Stephen Ibaraki 44:50
I mean, I’m just thinking again, Pattie, I believe this in your workshop, you actually showed where you can have a digital representation which is different from what happening physically where that person is mirroring some of the mannerisms of the person that I’m talking with as well?
Pattie Maes 45:08
Yes, that’s what Joanne was mentioning, I think that you can basically anonymize a person, but still maintain their facial expressions, their tone of voice, even though the voice itself may be lowered, or, maybe changed, so that it’s not recognizable who the person is. But we can keep all that emotional content basically, in the voice, in the artificial voice. And that becomes very exciting that you can basically have a conversation with another person anonymously, while conveying a lot of these emotional signals still, without conveying your identity or giving away your identity.
Stephen Ibaraki 45:56
And I guess this sort of relates to this work of mirror neurons, right? And you have a lot of development of mirror neurons, then what happens is you can exhibit more empathy, more inclusion and more active listening. But you can synthesize that right?
Pattie Maes 46:03
Stephen Ibaraki 46:20
And that again, because you can give additional feedback digitally, like you said, heart rate, breathing, that again, synchronizes the two minds who are in a digital format, and maybe even getting some kind of synchronization even in the brainwaves if you measured what was happening. Right? So have you done that already looked at those kinds of things?
Pattie Maes 46:46
Valdemar (Vald)—you want to talk a little bit more about … ? Vald was one of the people involved in this study, actually, that we did. Yes, we didn’t do brainwave. We didn’t measure brainwaves, but that’s a very interesting idea. Actually, we should include that as well, as a measure.
Valdemar Danry 47:03
Yes, I’m happy to talk about a study.
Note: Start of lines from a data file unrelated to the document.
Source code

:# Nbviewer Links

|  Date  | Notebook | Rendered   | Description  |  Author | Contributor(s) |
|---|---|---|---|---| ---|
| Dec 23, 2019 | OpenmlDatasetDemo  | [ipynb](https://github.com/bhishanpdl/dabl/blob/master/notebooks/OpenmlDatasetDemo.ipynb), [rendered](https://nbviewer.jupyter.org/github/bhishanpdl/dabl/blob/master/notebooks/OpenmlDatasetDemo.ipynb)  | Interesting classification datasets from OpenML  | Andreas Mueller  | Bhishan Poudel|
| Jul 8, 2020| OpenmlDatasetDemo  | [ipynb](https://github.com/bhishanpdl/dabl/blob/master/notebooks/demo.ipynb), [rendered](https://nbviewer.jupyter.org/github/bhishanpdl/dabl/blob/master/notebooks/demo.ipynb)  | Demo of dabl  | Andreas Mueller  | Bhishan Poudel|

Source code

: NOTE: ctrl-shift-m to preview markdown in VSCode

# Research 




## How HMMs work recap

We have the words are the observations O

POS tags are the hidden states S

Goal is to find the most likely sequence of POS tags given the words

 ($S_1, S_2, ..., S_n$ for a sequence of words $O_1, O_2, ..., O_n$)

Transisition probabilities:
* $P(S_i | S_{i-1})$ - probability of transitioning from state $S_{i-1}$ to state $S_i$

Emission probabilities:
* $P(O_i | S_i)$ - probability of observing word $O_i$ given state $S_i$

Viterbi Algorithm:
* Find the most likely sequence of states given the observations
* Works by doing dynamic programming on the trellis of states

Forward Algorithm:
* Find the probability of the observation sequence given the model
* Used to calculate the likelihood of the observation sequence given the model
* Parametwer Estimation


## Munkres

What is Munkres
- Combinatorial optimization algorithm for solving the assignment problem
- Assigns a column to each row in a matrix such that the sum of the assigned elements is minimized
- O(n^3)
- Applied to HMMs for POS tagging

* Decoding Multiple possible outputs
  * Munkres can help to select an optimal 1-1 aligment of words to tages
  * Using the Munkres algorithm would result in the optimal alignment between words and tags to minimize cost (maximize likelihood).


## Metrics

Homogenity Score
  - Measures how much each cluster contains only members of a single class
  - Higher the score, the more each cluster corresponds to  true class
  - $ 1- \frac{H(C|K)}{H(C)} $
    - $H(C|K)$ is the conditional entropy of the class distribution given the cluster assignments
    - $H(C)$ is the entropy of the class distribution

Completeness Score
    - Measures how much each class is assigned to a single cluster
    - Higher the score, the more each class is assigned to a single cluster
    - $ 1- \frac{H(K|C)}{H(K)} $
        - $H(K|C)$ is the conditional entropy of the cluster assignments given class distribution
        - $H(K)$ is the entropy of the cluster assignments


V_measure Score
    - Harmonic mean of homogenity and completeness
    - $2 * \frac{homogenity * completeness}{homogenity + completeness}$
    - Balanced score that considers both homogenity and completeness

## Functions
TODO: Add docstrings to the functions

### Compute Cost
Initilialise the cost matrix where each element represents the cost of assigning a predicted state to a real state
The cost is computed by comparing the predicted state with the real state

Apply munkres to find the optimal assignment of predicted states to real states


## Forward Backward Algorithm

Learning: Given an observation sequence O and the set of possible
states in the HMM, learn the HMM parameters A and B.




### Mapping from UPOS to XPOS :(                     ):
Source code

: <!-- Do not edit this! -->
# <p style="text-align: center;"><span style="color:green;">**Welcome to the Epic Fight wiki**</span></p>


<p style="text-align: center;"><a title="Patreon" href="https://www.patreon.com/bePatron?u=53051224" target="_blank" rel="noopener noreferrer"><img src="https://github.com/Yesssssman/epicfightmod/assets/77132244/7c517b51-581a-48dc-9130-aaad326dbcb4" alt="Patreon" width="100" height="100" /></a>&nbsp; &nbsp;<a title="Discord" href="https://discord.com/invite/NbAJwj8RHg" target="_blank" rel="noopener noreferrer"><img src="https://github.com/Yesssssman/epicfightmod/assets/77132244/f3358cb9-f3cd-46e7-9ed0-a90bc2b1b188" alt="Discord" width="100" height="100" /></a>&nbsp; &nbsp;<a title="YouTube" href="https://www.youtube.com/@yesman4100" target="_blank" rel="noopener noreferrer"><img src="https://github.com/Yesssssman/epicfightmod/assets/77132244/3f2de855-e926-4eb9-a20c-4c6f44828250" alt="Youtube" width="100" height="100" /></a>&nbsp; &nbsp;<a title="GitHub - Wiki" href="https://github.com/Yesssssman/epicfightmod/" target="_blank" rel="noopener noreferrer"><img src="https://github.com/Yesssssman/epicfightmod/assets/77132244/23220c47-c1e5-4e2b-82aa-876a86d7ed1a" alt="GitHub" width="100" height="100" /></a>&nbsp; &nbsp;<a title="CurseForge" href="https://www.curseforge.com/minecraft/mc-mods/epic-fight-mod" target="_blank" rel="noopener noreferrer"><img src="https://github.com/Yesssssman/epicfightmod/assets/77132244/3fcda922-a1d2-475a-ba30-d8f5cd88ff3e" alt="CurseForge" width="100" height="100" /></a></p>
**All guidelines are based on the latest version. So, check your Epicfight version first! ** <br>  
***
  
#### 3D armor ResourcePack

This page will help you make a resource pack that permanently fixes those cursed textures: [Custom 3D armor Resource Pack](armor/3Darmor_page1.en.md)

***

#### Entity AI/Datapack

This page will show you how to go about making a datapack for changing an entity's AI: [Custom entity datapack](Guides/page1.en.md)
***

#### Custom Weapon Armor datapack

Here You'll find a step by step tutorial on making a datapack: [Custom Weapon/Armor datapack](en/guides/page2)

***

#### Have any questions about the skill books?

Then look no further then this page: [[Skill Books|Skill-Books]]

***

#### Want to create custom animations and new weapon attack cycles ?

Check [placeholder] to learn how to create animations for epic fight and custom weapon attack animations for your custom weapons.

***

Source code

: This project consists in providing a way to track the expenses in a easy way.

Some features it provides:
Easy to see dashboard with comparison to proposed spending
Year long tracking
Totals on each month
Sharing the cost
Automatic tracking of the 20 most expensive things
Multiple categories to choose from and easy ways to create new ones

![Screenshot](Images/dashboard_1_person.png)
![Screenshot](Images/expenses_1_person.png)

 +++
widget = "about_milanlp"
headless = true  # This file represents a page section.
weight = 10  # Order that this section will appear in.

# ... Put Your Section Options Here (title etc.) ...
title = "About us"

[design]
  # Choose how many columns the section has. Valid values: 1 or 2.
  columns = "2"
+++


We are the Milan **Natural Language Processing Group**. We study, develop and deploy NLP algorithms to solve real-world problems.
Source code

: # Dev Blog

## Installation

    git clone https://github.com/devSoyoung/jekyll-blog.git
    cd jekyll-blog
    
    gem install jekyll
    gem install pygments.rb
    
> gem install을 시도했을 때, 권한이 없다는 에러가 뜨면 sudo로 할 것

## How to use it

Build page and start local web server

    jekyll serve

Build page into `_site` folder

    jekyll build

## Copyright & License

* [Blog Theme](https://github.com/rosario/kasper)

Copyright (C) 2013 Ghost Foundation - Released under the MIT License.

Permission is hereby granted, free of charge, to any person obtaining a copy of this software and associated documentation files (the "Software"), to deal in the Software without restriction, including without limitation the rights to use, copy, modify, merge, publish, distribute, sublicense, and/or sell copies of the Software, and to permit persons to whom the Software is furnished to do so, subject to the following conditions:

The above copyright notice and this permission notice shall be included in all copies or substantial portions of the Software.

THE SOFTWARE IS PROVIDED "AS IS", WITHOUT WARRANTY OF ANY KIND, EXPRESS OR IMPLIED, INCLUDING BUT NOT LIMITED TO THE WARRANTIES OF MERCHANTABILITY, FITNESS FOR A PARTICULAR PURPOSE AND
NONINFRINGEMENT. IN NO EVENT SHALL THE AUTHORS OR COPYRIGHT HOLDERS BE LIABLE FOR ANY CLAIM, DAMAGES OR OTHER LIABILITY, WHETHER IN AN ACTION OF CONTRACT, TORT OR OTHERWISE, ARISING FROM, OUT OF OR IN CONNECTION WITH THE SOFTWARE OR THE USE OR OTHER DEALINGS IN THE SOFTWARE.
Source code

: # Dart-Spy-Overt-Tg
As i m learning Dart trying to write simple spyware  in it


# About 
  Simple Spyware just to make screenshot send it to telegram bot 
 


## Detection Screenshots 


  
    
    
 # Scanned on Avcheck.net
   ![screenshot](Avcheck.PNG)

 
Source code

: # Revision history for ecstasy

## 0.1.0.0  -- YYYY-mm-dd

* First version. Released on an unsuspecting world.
So what we did in this study was that we had people sit down and listen to stories of people who had some significant life event. So it could be somebody who committed crime, because he had a community in the prison. And that was how he had a life and so on, or we had a hacker who had access to a lot of people’s private information. And he was talking about the whole kind of ethics around having all this information and how to handle it, and so on. And so what happened in this study was that we were artificially, we’re sending the physiological signals of these narratives, these people like their heart rate, or their breathing rate, we were sending that into a wearable wristband. And breathing was sort of coming out of the headphones of people in the study. And then what happened was that after watching these videos, we asked them and conducted very in depth interviews of their experience of the other person. And one thing that we found was that the breathing, especially like listening to this kind of breathing in a very subtle way, they didn’t notice it, particularly. But it led to an increased kind of physiological synchrony between the signals coming from the narrators, and from the people listening to it, which is extremely interesting. And we also learned a lot about how people perceive other people using these signals, and how sometimes these devices that we wear can actually disrupt people from being empathetic towards a person because they all of a sudden have to pay attention to the device instead of the person. So those were just some of the findings.
Stephen Ibaraki 49:13
So I can see this sort of multi modal approach and even skin conductance as well, and how that would change. And you could even measure not just the respiration rate, but really even that the gas is given off. Maybe there’s a difference in absorption of oxygen or more carbon dioxide may be given off and things like that. And just perspiration could also change, I think, together with the different brainwaves, you know, maybe more alpha or something like that. During if there’s synchronicity happening in real time, and I guess you can even take it further into doing some active MRI, maybe functional MRI imaging or something like that, right? So, which is very granular. Okay, what about if we go, let’s say, five years into the future? I know that’s really, really difficult now like, again, I’ll start with Pattie, do you have some sense of what this is going to look like? And where the research is going to lead, let’s say five years into the future; or it’s just too hard to go there?
Pattie Maes 50:33
No, I, personally, I think that our research is looking five or even 10 years into the future. Even though all of us here probably think this could be commercialized and used today or tomorrow. In practice, it takes that long for our work to influence what people really experience in terms of technology day to day. So that certainly is my sort of long term perspective from having been involved in many sorts of inventions, innovations here at the Media Lab from wearable computers before there were smartphones, we were working on those actually. Other things like recommendation systems, often it takes the work that we’re doing; only makes it into the real world 10 years later. So I think everything that we’ve talked about today is probably more like a five, five or 10 year types of sort of horizon.
Pat Pataranutaporn 51:41
Maybe it would be nice to share a little bit about, your sort of journey. I mean, I’m always fascinated by your journey …
Pattie Maes 51:52
I don’t want to talk about it too much. But I have been here for over 30 years. And so that involves a lot of the development of personalized web pages. And a lot of the things that we now all I mean, there’s all of these kids, the other ones they grew up, or they were born into that world, but a lot of that is actually has a Media Lab legacy. Social media recommendations is all of that. These are all things that not just me, but also others that Media Lab developed in the 90s.
Stephen Ibaraki 52:39
<<I overview Pattie’s global contributions and innovations. They are in Pattie’s profile shared earlier in the article.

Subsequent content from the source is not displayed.